A Tempestade

Autor desconhecido

Após os costumeiros hinos no culto da noite, um certo domingo, o pastor se levantou calmamente, caminhou para o púlpito e, antes de começar a pregar seu sermão, apresentou um pastor que estava visitando a igreja. Contou à congregação que o visitante era um de seus amigos mais queridos, de seu tempo de infância. Deixando-o à vontade para compartilhar o que julgasse apropriado para aquele momento, ele voltou a seu lugar e um senhor idoso se levantou, foi para o púlpito e começou a falar.

"Um pai, seu filho e um amigo de seu filho estavam velejando na costa do Pacífico", disse ele, "quando uma tempestade se aproximou rapidamente e impediu qualquer tentativa de voltarem à praia. As ondas eram tão altas, que, mesmo sendo o pai um marinheiro experiente, ele não conseguiu controlar o barco. Este virou e os três foram jogados ao mar".

O velho hesitou por um momento e encarou dois adolescentes que, pela primeira vez desde o início do culto, pareceram ligeiramente interessados na história. Então continuou: "Agarrando uma bóia salva-vidas, o pai teve que tomar a mais excruciante decisão de sua vida: a qual dos meninos ele a jogaria? Ele dispunha de segundos, apenas, para decidir. O pai sabia que seu filho era cristão e também sabia que o amigo dele não era. A agonia de sua decisão era maior do que a torrente de ondas! Enquanto gritava 'Eu te amo, filho!', ele jogou a bóia para o amigo deste. Quando, finalmente, conseguiu puxar o garoto até o barco emborcado, seu filho havia desaparecido sob as terríveis ondas para o negrume da noite. O corpo nunca foi encontrado".

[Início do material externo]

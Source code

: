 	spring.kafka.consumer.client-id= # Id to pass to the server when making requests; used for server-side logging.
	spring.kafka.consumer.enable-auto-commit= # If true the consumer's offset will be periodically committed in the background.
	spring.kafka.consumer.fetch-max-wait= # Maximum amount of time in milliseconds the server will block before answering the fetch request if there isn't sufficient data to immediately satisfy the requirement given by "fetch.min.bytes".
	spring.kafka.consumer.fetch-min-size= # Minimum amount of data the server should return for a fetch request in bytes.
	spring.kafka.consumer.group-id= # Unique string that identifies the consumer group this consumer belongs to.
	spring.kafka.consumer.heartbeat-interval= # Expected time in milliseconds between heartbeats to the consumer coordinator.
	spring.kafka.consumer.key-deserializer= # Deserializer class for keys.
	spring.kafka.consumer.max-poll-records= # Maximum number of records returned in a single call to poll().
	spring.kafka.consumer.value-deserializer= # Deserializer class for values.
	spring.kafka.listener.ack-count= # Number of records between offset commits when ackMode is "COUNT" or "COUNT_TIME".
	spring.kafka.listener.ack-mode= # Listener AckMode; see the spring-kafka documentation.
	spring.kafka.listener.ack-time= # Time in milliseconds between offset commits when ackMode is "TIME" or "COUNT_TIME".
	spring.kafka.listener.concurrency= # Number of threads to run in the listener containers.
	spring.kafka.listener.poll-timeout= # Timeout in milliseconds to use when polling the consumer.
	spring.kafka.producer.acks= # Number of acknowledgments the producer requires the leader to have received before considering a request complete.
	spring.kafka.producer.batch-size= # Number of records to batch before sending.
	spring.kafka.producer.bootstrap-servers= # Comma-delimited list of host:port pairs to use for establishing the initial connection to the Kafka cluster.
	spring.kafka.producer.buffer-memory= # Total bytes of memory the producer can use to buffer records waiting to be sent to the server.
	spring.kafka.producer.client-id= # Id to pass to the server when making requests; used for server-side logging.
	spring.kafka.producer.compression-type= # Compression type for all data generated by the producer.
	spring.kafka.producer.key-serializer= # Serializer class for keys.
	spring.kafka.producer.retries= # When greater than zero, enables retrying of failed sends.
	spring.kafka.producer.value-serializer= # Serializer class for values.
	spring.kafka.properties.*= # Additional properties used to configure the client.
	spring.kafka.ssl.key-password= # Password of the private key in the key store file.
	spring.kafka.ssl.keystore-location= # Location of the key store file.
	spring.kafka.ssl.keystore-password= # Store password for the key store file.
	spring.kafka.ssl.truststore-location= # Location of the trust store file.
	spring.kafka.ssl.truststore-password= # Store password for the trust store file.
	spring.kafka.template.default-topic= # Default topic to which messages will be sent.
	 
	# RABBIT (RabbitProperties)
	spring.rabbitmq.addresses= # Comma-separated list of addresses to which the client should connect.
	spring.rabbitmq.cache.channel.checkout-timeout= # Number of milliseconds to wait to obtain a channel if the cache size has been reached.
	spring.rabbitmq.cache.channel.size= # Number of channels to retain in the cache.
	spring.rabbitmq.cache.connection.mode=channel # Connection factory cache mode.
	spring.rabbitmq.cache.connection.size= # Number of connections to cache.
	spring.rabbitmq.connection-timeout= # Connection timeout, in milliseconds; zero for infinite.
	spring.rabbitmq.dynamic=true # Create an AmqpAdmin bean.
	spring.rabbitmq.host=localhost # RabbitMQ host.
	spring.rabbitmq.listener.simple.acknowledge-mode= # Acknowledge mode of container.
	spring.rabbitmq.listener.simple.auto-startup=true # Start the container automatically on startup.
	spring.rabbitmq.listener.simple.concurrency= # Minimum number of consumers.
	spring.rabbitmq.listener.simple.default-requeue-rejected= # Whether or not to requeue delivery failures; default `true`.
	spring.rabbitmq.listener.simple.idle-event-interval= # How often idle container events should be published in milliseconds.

Àquela altura, os dois adolescentes estavam empertigados no banco, ansiosamente esperando as próximas palavras do pastor. "O pai", continuou ele, "sabia que seu filho entraria na eternidade com Jesus e não podia suportar a idéia de o amigo de seu filho entrar na eternidade SEM Jesus. Assim sendo, ele sacrificou seu filho para salvar o amigo. Quão grande é o amor de Deus, que fez o mesmo por nós! Nosso Pai celestial sacrificou seu único Filho amado para que pudéssemos ser salvos. Eu convido vocês a aceitarem a oferta de salvação e pegarem a bóia salva-vidas que Ele está jogando para vocês agora mesmo".

Com essas palavras, o velho voltou para seu lugar, enquanto o silêncio caía sobre a congregação. O pastor da igreja foi ao púlpito novamente e regou um breve sermão, fazendo um convite no final para que aceitassem aquela bóia. Entretanto, ninguém respondeu ao apelo.

Assim que o culto chegou ao fim, os dois adolescentes procuraram o visitante. "Foi bonita a sua história", disse um deles educadamente, "mas eu não acho possível um pai abrir mão da vida de seu único filho na esperança de o outro garoto se tornar cristão". "Bem", disse o velho, "até que você tem um pouco de razão nisso", e, baixando os olhos para sua Bíblia desgastada e abrindo um largo sorriso, ele olhou novamente para os garotos e disse: "Não parece mesmo possível, não é mesmo? Mas estou aqui, hoje, para lhes dizer que essa história me dá uma idéia do que deve ter sido para Deus abrir mão de seu Filho por mim. Sabem por quê? Porque eu sou aquele pai e o seu pastor é o amigo de meu filho".